# Most Anticipated Novels of 2013



## Steerpike (Jun 27, 2013)

Science Fiction and Fantasy. A lot of these look pretty good. Any of them on your list?

Top 20 Most Anticipated Fantasy and Scifi Novels of July '13 | The Ranting Dragon


----------



## Ankari (Jun 28, 2013)

Of all those on the list, _The Thousand Names_ caught my eye. It just goes to show you how much a good title and cover can draw readers.

I'll wait on buying it, though. Getting through _Unfettered._


----------



## Scribble (Jun 28, 2013)

A couple there jumped out at me.

New Earth by Ben Bova - an old SF master, sounds like a good yarn.

The Thousand Names by Django Wexler - I haven't read a good fighting fantasy in a while, this sounds pretty good.

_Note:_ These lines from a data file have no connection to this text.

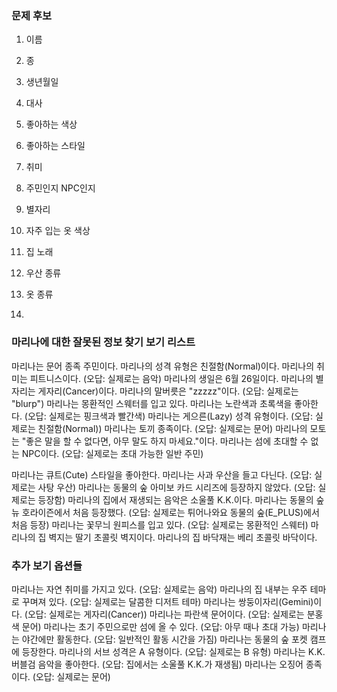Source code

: ### 문제 후보
1. 이름
2. 종
3. 생년월일
4. 대사
5. 좋아하는 색상
6. 좋아하는 스타일
7. 취미
8. 주민인지 NPC인지
9. 별자리
10. 자주 입는 옷 색상

8. 집 노래
9. 우산 종류
10. 옷 종류
11. 


### 마리나에 대한 잘못된 정보 찾기 보기 리스트
마리나는 문어 종족 주민이다.
마리나의 성격 유형은 친절함(Normal)이다.
마리나의 취미는 피트니스이다. (오답: 실제로는 음악)
마리나의 생일은 6월 26일이다.
마리나의 별자리는 게자리(Cancer)이다.
마리나의 말버릇은 "zzzzz"이다. (오답: 실제로는 "blurp")
마리나는 몽환적인 스웨터를 입고 있다.
마리나는 노란색과 초록색을 좋아한다. (오답: 실제로는 핑크색과 빨간색)
마리나는 게으른(Lazy) 성격 유형이다. (오답: 실제로는 친절함(Normal))
마리나는 토끼 종족이다. (오답: 실제로는 문어)
마리나의 모토는 "좋은 말을 할 수 없다면, 아무 말도 하지 마세요."이다.
마리나는 섬에 초대할 수 없는 NPC이다. (오답: 실제로는 초대 가능한 일반 주민)

마리나는 큐트(Cute) 스타일을 좋아한다.
마리나는 사과 우산을 들고 다닌다. (오답: 실제로는 사탕 우산)
마리나는 동물의 숲 아미보 카드 시리즈에 등장하지 않았다. (오답: 실제로는 등장함)
마리나의 집에서 재생되는 음악은 소울풀 K.K.이다.
마리나는 동물의 숲 뉴 호라이즌에서 처음 등장했다. (오답: 실제로는 튀어나와요 동물의 숲(E_PLUS)에서 처음 등장)
마리나는 꽃무늬 원피스를 입고 있다. (오답: 실제로는 몽환적인 스웨터)
마리나의 집 벽지는 딸기 초콜릿 벽지이다.
마리나의 집 바닥재는 베리 초콜릿 바닥이다.

### 추가 보기 옵션들
마리나는 자연 취미를 가지고 있다. (오답: 실제로는 음악)
마리나의 집 내부는 우주 테마로 꾸며져 있다. (오답: 실제로는 달콤한 디저트 테마)
마리나는 쌍둥이자리(Gemini)이다. (오답: 실제로는 게자리(Cancer))
마리나는 파란색 문어이다. (오답: 실제로는 분홍색 문어)
마리나는 초기 주민으로만 섬에 올 수 있다. (오답: 아무 때나 초대 가능)
마리나는 야간에만 활동한다. (오답: 일반적인 활동 시간을 가짐)
마리나는 동물의 숲 포켓 캠프에 등장한다.
마리나의 서브 성격은 A 유형이다. (오답: 실제로는 B 유형)
마리나는 K.K. 버블검 음악을 좋아한다. (오답: 집에서는 소울풀 K.K.가 재생됨)
마리나는 오징어 종족이다. (오답: 실제로는 문어)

I have on my list to read Saladin Ahmed's Crescent Moon first.

Elisha Barber by E.C. Ambrose - it seems from the blurb this might be very well researched (medieval barber techniques, etc...) sounds interesting.

Cold Copper by Devon Monk - I've been slow to get hooked on steampunk, but this one might be an entry for me.


----------



## Xaysai (Jun 28, 2013)

_White Trash Zombie Apocalypse_ will be an instant classic.


----------



## TWErvin2 (Jul 6, 2013)

Nope. None of those are on my list.
I did look forward to Hunted by Kevin Hearne. Released the end of June. Already through it. Now I have to wait for Hearne's next release.


----------